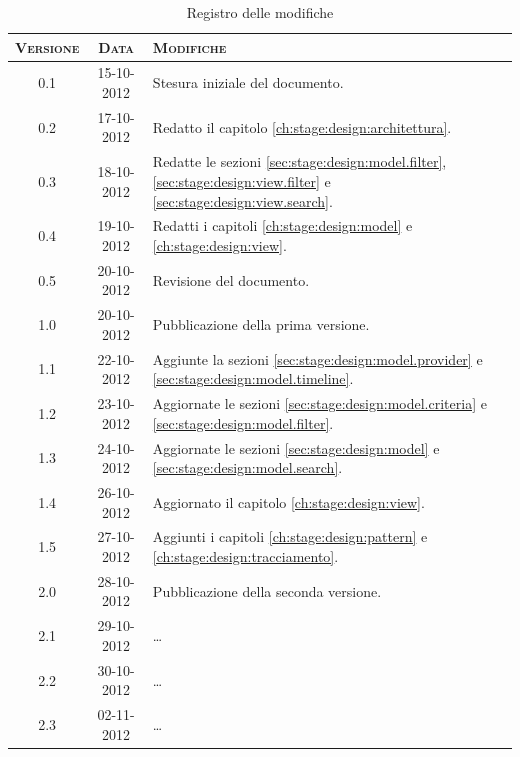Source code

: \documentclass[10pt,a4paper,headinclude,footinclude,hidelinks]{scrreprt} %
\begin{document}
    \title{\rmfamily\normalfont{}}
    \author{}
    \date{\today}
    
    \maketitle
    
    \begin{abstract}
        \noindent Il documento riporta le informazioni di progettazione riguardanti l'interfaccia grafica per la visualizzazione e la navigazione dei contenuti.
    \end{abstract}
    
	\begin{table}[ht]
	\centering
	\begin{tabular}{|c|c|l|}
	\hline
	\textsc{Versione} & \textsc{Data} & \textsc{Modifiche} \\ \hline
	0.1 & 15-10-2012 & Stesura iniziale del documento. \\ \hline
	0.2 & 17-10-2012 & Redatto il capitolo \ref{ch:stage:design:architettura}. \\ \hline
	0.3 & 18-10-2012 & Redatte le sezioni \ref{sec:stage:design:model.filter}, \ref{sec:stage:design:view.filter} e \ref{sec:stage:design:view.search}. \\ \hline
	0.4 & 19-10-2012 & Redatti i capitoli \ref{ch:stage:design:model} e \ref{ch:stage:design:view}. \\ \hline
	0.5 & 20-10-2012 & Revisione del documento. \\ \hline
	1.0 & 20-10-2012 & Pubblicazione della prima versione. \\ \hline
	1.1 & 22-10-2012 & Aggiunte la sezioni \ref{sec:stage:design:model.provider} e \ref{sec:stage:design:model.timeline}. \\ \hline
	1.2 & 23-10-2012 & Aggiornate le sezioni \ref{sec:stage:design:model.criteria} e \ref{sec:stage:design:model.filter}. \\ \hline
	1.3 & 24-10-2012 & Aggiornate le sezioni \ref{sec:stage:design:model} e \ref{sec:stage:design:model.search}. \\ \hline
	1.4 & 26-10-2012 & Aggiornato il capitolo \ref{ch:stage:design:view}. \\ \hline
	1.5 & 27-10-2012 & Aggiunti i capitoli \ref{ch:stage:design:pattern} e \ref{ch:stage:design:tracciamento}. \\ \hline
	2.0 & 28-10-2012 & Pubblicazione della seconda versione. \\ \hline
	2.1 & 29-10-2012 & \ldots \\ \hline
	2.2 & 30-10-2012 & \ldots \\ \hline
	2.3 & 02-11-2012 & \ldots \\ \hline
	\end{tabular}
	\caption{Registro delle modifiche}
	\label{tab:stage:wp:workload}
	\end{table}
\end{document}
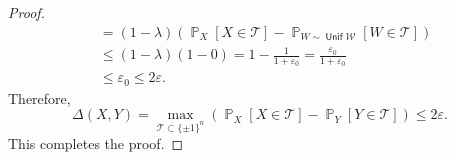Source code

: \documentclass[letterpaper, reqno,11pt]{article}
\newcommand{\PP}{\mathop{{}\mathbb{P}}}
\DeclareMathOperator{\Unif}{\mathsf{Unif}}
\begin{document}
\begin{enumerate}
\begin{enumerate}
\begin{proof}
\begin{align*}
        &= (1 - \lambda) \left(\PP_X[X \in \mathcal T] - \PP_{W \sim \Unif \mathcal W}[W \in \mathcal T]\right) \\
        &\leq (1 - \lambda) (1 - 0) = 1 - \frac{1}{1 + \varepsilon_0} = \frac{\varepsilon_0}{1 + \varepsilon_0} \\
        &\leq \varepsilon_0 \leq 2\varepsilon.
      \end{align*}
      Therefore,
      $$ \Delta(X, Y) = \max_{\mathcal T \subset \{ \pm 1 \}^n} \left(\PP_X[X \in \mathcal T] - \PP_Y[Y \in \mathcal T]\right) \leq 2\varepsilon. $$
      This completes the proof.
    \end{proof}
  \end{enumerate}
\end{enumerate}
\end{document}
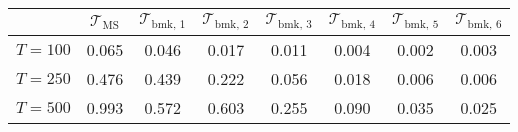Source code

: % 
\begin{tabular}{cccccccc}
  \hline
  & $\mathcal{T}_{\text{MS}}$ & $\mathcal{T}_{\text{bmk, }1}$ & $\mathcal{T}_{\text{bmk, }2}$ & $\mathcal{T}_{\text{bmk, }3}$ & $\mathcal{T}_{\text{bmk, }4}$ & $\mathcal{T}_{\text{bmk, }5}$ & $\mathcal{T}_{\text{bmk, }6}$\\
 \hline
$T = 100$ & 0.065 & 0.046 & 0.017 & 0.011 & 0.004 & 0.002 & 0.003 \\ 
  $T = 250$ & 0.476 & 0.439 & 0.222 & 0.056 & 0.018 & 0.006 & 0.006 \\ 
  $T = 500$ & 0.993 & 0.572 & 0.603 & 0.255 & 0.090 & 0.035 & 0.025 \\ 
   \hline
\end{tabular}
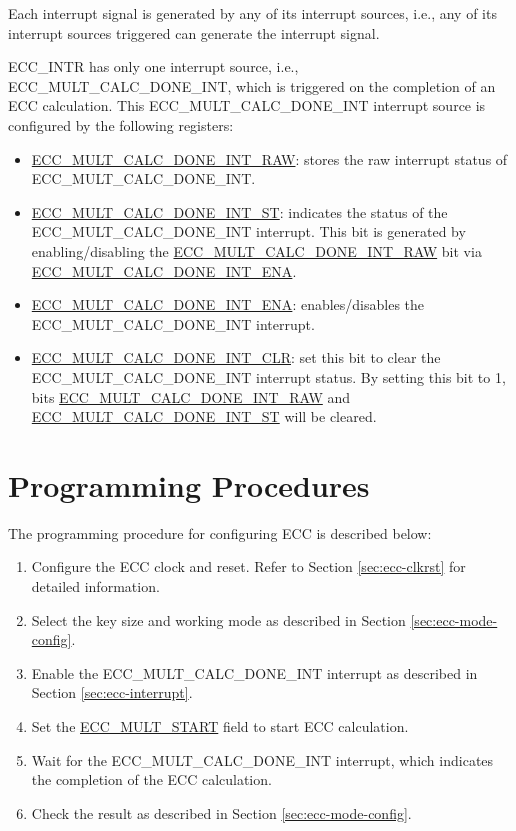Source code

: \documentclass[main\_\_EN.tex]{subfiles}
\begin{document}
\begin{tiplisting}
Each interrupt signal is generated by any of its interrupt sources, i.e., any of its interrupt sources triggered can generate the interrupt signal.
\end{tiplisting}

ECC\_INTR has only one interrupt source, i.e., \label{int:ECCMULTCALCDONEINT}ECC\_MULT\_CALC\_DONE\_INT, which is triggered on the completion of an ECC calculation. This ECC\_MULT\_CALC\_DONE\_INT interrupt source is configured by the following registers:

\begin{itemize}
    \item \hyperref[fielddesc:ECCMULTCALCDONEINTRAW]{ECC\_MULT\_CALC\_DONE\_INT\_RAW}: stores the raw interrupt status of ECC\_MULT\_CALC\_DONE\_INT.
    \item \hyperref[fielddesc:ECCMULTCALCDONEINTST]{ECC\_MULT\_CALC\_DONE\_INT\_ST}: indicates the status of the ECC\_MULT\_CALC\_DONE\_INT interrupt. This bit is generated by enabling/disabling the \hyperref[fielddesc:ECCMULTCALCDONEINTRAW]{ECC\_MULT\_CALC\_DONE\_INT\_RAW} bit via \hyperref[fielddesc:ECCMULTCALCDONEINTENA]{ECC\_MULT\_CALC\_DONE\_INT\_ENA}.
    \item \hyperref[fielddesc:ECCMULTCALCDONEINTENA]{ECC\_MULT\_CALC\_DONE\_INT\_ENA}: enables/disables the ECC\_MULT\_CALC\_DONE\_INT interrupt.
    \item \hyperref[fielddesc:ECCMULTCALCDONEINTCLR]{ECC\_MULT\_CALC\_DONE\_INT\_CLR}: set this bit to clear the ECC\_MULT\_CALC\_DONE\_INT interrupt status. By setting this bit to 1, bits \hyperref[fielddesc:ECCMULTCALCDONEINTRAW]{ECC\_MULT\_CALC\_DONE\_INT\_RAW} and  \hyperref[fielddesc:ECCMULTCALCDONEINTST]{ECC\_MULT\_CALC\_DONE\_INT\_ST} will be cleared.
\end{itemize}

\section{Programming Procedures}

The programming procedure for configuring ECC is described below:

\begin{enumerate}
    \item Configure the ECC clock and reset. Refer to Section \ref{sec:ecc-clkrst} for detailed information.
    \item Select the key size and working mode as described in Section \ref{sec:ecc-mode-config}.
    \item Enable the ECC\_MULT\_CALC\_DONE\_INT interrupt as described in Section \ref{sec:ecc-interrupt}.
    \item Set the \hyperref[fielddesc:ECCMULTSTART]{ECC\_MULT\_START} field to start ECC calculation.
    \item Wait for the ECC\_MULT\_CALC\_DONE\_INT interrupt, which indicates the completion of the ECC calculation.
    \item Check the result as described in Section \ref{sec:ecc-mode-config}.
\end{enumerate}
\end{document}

### Prompt:
Without any pictures, return the entries exactly as given.

### Completed task:
Source code

: \documentclass[10pt,a4paper,headinclude,footinclude,hidelinks]{scrreprt} %
\begin{document}
    \title{\rmfamily\normalfont{}}
    \author{}
    \date{\today}
    
    \maketitle
    
    \begin{abstract}
        \noindent Il documento riporta le informazioni di progettazione riguardanti l'interfaccia grafica per la visualizzazione e la navigazione dei contenuti.
    \end{abstract}
    
	\begin{table}[ht]
	\centering
	\begin{tabular}{|c|c|l|}
	\hline
	\textsc{Versione} & \textsc{Data} & \textsc{Modifiche} \\ \hline
	0.1 & 15-10-2012 & Stesura iniziale del documento. \\ \hline
	0.2 & 17-10-2012 & Redatto il capitolo \ref{ch:stage:design:architettura}. \\ \hline
	0.3 & 18-10-2012 & Redatte le sezioni \ref{sec:stage:design:model.filter}, \ref{sec:stage:design:view.filter} e \ref{sec:stage:design:view.search}. \\ \hline
	0.4 & 19-10-2012 & Redatti i capitoli \ref{ch:stage:design:model} e \ref{ch:stage:design:view}. \\ \hline
	0.5 & 20-10-2012 & Revisione del documento. \\ \hline
	1.0 & 20-10-2012 & Pubblicazione della prima versione. \\ \hline
	1.1 & 22-10-2012 & Aggiunte la sezioni \ref{sec:stage:design:model.provider} e \ref{sec:stage:design:model.timeline}. \\ \hline
	1.2 & 23-10-2012 & Aggiornate le sezioni \ref{sec:stage:design:model.criteria} e \ref{sec:stage:design:model.filter}. \\ \hline
	1.3 & 24-10-2012 & Aggiornate le sezioni \ref{sec:stage:design:model} e \ref{sec:stage:design:model.search}. \\ \hline
	1.4 & 26-10-2012 & Aggiornato il capitolo \ref{ch:stage:design:view}. \\ \hline
	1.5 & 27-10-2012 & Aggiunti i capitoli \ref{ch:stage:design:pattern} e \ref{ch:stage:design:tracciamento}. \\ \hline
	2.0 & 28-10-2012 & Pubblicazione della seconda versione. \\ \hline
	2.1 & 29-10-2012 & \ldots \\ \hline
	2.2 & 30-10-2012 & \ldots \\ \hline
	2.3 & 02-11-2012 & \ldots \\ \hline
	\end{tabular}
	\caption{Registro delle modifiche}
	\label{tab:stage:wp:workload}
	\end{table}
\end{document}
Source code

: \documentclass[letterpaper, reqno,11pt]{article}
\newcommand{\PP}{\mathop{{}\mathbb{P}}}
\DeclareMathOperator{\Unif}{\mathsf{Unif}}
\begin{document}
\begin{enumerate}
\begin{enumerate}
\begin{proof}
\begin{align*}
        &= (1 - \lambda) \left(\PP_X[X \in \mathcal T] - \PP_{W \sim \Unif \mathcal W}[W \in \mathcal T]\right) \\
        &\leq (1 - \lambda) (1 - 0) = 1 - \frac{1}{1 + \varepsilon_0} = \frac{\varepsilon_0}{1 + \varepsilon_0} \\
        &\leq \varepsilon_0 \leq 2\varepsilon.
      \end{align*}
      Therefore,
      $$ \Delta(X, Y) = \max_{\mathcal T \subset \{ \pm 1 \}^n} \left(\PP_X[X \in \mathcal T] - \PP_Y[Y \in \mathcal T]\right) \leq 2\varepsilon. $$
      This completes the proof.
    \end{proof}
  \end{enumerate}
\end{enumerate}
\end{document}
Source code

: % 
\begin{tabular}{cccccccc}
  \hline
  & $\mathcal{T}_{\text{MS}}$ & $\mathcal{T}_{\text{bmk, }1}$ & $\mathcal{T}_{\text{bmk, }2}$ & $\mathcal{T}_{\text{bmk, }3}$ & $\mathcal{T}_{\text{bmk, }4}$ & $\mathcal{T}_{\text{bmk, }5}$ & $\mathcal{T}_{\text{bmk, }6}$\\
 \hline
$T = 100$ & 0.065 & 0.046 & 0.017 & 0.011 & 0.004 & 0.002 & 0.003 \\ 
  $T = 250$ & 0.476 & 0.439 & 0.222 & 0.056 & 0.018 & 0.006 & 0.006 \\ 
  $T = 500$ & 0.993 & 0.572 & 0.603 & 0.255 & 0.090 & 0.035 & 0.025 \\ 
   \hline
\end{tabular}
Source code

: \documentclass[main\_\_EN.tex]{subfiles}
\begin{document}
\begin{tiplisting}
Each interrupt signal is generated by any of its interrupt sources, i.e., any of its interrupt sources triggered can generate the interrupt signal.
\end{tiplisting}

ECC\_INTR has only one interrupt source, i.e., \label{int:ECCMULTCALCDONEINT}ECC\_MULT\_CALC\_DONE\_INT, which is triggered on the completion of an ECC calculation. This ECC\_MULT\_CALC\_DONE\_INT interrupt source is configured by the following registers:

\begin{itemize}
    \item \hyperref[fielddesc:ECCMULTCALCDONEINTRAW]{ECC\_MULT\_CALC\_DONE\_INT\_RAW}: stores the raw interrupt status of ECC\_MULT\_CALC\_DONE\_INT.
    \item \hyperref[fielddesc:ECCMULTCALCDONEINTST]{ECC\_MULT\_CALC\_DONE\_INT\_ST}: indicates the status of the ECC\_MULT\_CALC\_DONE\_INT interrupt. This bit is generated by enabling/disabling the \hyperref[fielddesc:ECCMULTCALCDONEINTRAW]{ECC\_MULT\_CALC\_DONE\_INT\_RAW} bit via \hyperref[fielddesc:ECCMULTCALCDONEINTENA]{ECC\_MULT\_CALC\_DONE\_INT\_ENA}.
    \item \hyperref[fielddesc:ECCMULTCALCDONEINTENA]{ECC\_MULT\_CALC\_DONE\_INT\_ENA}: enables/disables the ECC\_MULT\_CALC\_DONE\_INT interrupt.
    \item \hyperref[fielddesc:ECCMULTCALCDONEINTCLR]{ECC\_MULT\_CALC\_DONE\_INT\_CLR}: set this bit to clear the ECC\_MULT\_CALC\_DONE\_INT interrupt status. By setting this bit to 1, bits \hyperref[fielddesc:ECCMULTCALCDONEINTRAW]{ECC\_MULT\_CALC\_DONE\_INT\_RAW} and  \hyperref[fielddesc:ECCMULTCALCDONEINTST]{ECC\_MULT\_CALC\_DONE\_INT\_ST} will be cleared.
\end{itemize}

\section{Programming Procedures}

The programming procedure for configuring ECC is described below:

\begin{enumerate}
    \item Configure the ECC clock and reset. Refer to Section \ref{sec:ecc-clkrst} for detailed information.
    \item Select the key size and working mode as described in Section \ref{sec:ecc-mode-config}.
    \item Enable the ECC\_MULT\_CALC\_DONE\_INT interrupt as described in Section \ref{sec:ecc-interrupt}.
    \item Set the \hyperref[fielddesc:ECCMULTSTART]{ECC\_MULT\_START} field to start ECC calculation.
    \item Wait for the ECC\_MULT\_CALC\_DONE\_INT interrupt, which indicates the completion of the ECC calculation.
    \item Check the result as described in Section \ref{sec:ecc-mode-config}.
\end{enumerate}
\end{document}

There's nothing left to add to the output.